*Stored data*
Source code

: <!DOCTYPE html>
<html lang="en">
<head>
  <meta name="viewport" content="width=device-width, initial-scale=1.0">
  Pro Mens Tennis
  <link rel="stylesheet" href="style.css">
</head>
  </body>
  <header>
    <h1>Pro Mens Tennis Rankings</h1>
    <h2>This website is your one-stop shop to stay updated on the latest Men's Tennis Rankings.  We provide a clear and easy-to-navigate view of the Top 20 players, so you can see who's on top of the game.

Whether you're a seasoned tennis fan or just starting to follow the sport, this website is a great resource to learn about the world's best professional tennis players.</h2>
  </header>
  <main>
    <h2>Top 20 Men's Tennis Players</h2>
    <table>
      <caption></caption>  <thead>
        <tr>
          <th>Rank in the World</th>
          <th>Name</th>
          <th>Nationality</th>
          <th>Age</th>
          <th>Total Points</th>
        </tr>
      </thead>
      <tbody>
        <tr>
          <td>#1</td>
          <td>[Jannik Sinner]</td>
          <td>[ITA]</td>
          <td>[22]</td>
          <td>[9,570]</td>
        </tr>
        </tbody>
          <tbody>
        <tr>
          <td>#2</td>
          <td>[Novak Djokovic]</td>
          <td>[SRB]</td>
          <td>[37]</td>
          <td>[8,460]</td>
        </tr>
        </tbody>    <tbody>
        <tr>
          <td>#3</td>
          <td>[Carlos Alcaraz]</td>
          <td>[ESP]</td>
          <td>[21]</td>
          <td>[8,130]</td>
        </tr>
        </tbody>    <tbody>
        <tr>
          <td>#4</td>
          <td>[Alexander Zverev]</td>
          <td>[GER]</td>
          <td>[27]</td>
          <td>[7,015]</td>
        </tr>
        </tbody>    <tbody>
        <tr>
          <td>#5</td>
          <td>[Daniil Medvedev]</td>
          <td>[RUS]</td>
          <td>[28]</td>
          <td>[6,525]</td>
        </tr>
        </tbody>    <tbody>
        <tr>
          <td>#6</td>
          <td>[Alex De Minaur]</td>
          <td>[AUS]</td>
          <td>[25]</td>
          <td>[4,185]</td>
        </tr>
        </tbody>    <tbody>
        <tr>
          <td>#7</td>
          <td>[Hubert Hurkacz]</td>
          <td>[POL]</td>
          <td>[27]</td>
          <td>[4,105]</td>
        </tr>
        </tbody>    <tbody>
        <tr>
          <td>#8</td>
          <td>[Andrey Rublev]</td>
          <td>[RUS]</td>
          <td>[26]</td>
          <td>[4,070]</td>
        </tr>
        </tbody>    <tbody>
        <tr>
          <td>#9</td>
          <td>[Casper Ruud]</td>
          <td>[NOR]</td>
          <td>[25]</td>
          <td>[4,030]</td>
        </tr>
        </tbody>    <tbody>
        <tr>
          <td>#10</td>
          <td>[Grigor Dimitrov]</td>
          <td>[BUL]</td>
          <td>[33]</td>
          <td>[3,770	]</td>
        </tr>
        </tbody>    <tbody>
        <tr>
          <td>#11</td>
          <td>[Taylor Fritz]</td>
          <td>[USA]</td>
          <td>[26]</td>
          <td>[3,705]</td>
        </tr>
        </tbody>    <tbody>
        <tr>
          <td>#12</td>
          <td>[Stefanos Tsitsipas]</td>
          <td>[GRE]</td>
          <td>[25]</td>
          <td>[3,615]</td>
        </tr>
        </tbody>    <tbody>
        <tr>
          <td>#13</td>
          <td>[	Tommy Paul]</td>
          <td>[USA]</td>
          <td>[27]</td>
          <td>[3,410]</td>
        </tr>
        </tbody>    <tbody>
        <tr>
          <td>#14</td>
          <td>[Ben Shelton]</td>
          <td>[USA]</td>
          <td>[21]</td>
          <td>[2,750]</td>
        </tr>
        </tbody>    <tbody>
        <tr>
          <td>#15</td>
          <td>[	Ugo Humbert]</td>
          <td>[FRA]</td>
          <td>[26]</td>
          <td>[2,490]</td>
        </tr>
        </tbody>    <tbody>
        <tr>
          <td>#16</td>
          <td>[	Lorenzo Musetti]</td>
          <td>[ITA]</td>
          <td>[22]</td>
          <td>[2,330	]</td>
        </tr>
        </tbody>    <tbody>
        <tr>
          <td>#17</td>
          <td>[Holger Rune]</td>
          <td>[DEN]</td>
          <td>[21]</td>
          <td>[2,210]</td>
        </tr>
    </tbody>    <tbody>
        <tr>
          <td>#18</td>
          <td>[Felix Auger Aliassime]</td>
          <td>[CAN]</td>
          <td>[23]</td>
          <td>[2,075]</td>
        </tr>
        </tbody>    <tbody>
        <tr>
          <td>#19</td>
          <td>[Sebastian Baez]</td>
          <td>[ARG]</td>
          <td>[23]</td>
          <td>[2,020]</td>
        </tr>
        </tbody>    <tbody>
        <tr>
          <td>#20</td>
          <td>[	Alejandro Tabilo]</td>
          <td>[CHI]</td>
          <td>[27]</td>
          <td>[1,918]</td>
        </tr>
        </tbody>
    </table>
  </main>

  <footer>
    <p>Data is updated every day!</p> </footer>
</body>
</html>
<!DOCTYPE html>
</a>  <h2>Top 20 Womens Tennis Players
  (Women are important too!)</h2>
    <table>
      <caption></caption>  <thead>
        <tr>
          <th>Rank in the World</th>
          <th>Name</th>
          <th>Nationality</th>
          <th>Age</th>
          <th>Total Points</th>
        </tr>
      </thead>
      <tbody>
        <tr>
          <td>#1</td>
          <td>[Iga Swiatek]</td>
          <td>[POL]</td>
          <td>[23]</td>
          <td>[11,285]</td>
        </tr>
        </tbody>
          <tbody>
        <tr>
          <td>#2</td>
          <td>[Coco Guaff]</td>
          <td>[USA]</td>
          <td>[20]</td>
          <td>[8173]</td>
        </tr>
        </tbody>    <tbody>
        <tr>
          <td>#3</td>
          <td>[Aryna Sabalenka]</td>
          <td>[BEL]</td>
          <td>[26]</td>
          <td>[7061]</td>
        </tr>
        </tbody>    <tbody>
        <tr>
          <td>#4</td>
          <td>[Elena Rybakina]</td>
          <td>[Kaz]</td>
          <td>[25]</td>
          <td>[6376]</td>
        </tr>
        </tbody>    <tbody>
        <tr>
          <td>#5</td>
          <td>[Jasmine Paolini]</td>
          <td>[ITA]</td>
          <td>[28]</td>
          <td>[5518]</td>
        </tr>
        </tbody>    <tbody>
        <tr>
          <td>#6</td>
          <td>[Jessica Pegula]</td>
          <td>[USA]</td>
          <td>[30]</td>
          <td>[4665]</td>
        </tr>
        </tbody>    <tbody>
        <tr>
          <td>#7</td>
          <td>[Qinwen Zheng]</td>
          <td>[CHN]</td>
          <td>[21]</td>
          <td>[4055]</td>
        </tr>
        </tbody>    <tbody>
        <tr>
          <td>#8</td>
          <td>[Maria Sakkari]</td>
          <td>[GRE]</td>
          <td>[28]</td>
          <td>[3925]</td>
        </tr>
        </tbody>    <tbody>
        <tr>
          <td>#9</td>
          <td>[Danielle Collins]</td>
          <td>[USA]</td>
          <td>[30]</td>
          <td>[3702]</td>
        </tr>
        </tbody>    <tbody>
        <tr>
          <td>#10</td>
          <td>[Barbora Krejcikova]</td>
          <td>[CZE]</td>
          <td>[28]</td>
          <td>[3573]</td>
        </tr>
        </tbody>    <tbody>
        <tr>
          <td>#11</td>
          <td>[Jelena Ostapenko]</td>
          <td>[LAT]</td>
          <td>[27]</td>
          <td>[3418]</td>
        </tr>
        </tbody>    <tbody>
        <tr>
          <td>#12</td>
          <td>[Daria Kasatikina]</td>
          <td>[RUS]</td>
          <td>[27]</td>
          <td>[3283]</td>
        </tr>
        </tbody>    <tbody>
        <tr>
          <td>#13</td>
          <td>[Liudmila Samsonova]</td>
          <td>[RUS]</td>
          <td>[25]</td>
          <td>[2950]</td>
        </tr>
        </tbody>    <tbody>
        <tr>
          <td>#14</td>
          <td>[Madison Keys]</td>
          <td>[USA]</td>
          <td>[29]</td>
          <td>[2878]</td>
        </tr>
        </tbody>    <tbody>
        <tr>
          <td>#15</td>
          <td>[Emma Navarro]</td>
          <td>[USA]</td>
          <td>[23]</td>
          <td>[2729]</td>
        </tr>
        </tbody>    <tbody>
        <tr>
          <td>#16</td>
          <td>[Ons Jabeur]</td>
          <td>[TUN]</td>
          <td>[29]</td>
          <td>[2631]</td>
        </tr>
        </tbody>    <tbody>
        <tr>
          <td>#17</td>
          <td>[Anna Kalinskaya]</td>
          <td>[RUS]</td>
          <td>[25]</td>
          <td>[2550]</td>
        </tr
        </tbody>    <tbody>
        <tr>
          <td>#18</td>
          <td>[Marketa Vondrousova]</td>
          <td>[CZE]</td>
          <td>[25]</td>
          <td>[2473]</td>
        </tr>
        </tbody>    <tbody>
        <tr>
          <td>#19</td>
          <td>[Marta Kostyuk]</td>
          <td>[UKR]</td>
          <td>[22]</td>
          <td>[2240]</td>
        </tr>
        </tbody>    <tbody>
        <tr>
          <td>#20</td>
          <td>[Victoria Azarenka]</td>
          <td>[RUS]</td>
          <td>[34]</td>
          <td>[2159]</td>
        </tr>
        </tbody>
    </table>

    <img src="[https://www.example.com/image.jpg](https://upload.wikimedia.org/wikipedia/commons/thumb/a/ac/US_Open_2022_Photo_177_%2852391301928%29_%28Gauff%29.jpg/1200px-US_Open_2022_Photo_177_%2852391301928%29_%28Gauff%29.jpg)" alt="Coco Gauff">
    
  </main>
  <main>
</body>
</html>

*Task brief*
Starting with the first line of the listing, output each line exactly until you have included the one containing "<td>[Hubert Hurkacz]</td>".

*Written reply*
Source code

: <!DOCTYPE html>
<html lang="en">
<head>
  <meta name="viewport" content="width=device-width, initial-scale=1.0">
  Pro Mens Tennis
  <link rel="stylesheet" href="style.css">
</head>
  </body>
  <header>
    <h1>Pro Mens Tennis Rankings</h1>
    <h2>This website is your one-stop shop to stay updated on the latest Men's Tennis Rankings.  We provide a clear and easy-to-navigate view of the Top 20 players, so you can see who's on top of the game.

Whether you're a seasoned tennis fan or just starting to follow the sport, this website is a great resource to learn about the world's best professional tennis players.</h2>
  </header>
  <main>
    <h2>Top 20 Men's Tennis Players</h2>
    <table>
      <caption></caption>  <thead>
        <tr>
          <th>Rank in the World</th>
          <th>Name</th>
          <th>Nationality</th>
          <th>Age</th>
          <th>Total Points</th>
        </tr>
      </thead>
      <tbody>
        <tr>
          <td>#1</td>
          <td>[Jannik Sinner]</td>
          <td>[ITA]</td>
          <td>[22]</td>
          <td>[9,570]</td>
        </tr>
        </tbody>
          <tbody>
        <tr>
          <td>#2</td>
          <td>[Novak Djokovic]</td>
          <td>[SRB]</td>
          <td>[37]</td>
          <td>[8,460]</td>
        </tr>
        </tbody>    <tbody>
        <tr>
          <td>#3</td>
          <td>[Carlos Alcaraz]</td>
          <td>[ESP]</td>
          <td>[21]</td>
          <td>[8,130]</td>
        </tr>
        </tbody>    <tbody>
        <tr>
          <td>#4</td>
          <td>[Alexander Zverev]</td>
          <td>[GER]</td>
          <td>[27]</td>
          <td>[7,015]</td>
        </tr>
        </tbody>    <tbody>
        <tr>
          <td>#5</td>
          <td>[Daniil Medvedev]</td>
          <td>[RUS]</td>
          <td>[28]</td>
          <td>[6,525]</td>
        </tr>
        </tbody>    <tbody>
        <tr>
          <td>#6</td>
          <td>[Alex De Minaur]</td>
          <td>[AUS]</td>
          <td>[25]</td>
          <td>[4,185]</td>
        </tr>
        </tbody>    <tbody>
        <tr>
          <td>#7</td>
          <td>[Hubert Hurkacz]</td>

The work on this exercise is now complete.